Facility operators, such as utility facility operators, frequently monitor the status of processes or operations occurring at geographically remote facilities at a central location. For example, operators of oil, gas, and/or water facilities may monitor pressure, temperature, flow rates, fluid levels, and other operating parameters at various field sites at a central control station. Each field site may comprise one or more instruments that collect, process and store measurements of operating parameters.
Conventional monitoring systems enable facility operators to remotely monitor processes and/or operations occurring at oil, gas, water, and other utility facilities and to relay process and/or data to one or more central control stations. For example, Supervisory Control And Data Acquisition (SCADA) systems have been developed to monitor and communicate with remote facilities.

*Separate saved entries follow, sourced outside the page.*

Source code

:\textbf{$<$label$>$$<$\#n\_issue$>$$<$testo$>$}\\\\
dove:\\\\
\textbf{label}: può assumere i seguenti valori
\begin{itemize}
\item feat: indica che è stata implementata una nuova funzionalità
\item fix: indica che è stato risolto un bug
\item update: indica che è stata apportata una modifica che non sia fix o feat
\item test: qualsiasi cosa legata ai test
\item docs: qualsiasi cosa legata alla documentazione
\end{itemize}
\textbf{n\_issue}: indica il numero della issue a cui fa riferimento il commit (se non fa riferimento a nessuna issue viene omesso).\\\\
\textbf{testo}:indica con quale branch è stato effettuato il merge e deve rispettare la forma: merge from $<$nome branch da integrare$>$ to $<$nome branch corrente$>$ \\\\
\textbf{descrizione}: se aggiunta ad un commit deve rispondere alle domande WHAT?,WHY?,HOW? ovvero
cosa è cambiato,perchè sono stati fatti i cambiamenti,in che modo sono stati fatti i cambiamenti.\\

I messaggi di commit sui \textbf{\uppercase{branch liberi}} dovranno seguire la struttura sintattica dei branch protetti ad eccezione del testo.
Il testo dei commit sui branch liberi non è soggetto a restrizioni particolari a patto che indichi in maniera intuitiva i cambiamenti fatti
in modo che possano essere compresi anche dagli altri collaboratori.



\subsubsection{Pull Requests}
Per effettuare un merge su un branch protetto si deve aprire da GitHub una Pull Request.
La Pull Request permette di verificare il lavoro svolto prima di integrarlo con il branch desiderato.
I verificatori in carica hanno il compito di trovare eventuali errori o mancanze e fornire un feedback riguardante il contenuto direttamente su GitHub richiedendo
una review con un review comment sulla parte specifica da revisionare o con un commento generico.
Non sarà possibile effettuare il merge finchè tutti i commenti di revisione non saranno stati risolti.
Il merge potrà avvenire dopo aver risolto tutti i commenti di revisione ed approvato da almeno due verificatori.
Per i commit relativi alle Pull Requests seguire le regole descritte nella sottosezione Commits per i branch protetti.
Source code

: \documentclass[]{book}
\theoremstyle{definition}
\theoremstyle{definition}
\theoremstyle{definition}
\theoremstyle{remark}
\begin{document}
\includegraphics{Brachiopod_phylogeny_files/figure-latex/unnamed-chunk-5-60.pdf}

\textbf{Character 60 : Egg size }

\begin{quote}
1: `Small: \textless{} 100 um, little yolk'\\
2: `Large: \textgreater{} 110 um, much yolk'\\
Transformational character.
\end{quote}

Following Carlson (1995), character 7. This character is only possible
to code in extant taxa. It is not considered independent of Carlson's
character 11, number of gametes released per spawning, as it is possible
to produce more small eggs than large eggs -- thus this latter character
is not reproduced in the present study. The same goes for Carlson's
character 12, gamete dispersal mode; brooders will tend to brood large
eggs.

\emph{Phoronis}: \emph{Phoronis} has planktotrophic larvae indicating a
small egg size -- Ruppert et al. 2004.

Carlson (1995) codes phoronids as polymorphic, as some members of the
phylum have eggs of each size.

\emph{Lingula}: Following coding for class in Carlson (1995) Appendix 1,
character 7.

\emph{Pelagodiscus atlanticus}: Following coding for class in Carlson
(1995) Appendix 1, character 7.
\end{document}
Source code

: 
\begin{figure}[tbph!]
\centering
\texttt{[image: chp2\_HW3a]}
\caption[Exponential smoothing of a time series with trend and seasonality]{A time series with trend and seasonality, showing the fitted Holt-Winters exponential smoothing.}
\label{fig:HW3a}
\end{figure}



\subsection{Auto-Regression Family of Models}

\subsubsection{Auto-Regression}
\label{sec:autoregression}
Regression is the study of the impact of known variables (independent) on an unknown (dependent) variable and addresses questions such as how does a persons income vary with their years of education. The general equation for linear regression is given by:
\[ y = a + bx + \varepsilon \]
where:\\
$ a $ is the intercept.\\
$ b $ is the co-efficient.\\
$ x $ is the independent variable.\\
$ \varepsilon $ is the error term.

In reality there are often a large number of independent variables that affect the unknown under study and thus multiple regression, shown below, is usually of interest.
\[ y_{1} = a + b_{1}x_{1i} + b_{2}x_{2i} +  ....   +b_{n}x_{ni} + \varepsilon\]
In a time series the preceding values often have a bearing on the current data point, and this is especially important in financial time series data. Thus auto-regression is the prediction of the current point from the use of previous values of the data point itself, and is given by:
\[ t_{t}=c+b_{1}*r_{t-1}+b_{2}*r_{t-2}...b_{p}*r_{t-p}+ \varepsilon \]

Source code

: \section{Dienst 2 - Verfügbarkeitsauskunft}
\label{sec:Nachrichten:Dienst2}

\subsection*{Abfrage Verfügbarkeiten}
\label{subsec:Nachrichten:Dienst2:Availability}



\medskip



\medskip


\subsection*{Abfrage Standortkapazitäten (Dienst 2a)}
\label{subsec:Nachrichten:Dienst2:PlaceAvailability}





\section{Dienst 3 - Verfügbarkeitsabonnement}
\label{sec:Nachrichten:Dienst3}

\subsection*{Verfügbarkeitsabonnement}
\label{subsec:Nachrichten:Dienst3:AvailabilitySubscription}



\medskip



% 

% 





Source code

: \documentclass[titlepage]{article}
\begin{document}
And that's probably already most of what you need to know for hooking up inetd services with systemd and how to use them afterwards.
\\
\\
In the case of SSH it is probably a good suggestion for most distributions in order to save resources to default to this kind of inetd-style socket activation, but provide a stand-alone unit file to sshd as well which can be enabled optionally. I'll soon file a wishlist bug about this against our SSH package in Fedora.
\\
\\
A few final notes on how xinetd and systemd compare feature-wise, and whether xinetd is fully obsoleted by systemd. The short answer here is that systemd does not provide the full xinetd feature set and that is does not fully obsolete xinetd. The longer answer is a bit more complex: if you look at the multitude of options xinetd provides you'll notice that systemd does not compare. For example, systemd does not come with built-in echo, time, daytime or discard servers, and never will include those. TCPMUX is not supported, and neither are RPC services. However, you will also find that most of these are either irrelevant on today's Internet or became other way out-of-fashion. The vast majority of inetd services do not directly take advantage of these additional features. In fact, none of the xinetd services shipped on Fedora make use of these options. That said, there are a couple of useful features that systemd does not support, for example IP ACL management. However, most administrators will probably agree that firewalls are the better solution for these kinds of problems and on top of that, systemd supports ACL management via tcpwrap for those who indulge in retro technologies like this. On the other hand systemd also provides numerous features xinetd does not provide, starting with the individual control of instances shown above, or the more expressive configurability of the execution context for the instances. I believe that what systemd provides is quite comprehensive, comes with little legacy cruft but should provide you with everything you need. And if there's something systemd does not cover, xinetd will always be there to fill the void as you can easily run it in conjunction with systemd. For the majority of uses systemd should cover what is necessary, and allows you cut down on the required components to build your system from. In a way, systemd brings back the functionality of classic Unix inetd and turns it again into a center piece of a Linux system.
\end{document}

In SCADA systems, the central control station is typically the Master and a field unit located at the field site is the Slave. This inherently determines how data flows from the field unit back to the office because the Slave can only transfer information to the central control station when it is polled. This means that a field unit cannot initiate the transmission of data to the central control station.
Other systems have been developed that enable operators to remotely communicate with remote oil, gas, water, and other utility facilities via other communication networks such as the Internet. However, the transfer of data via such communication networks can be delayed or lost due to traffic levels and/or connection failures.
Also, conventional systems do not enable field units to selectively communicate process and control data via one or more communication networks and/or protocols.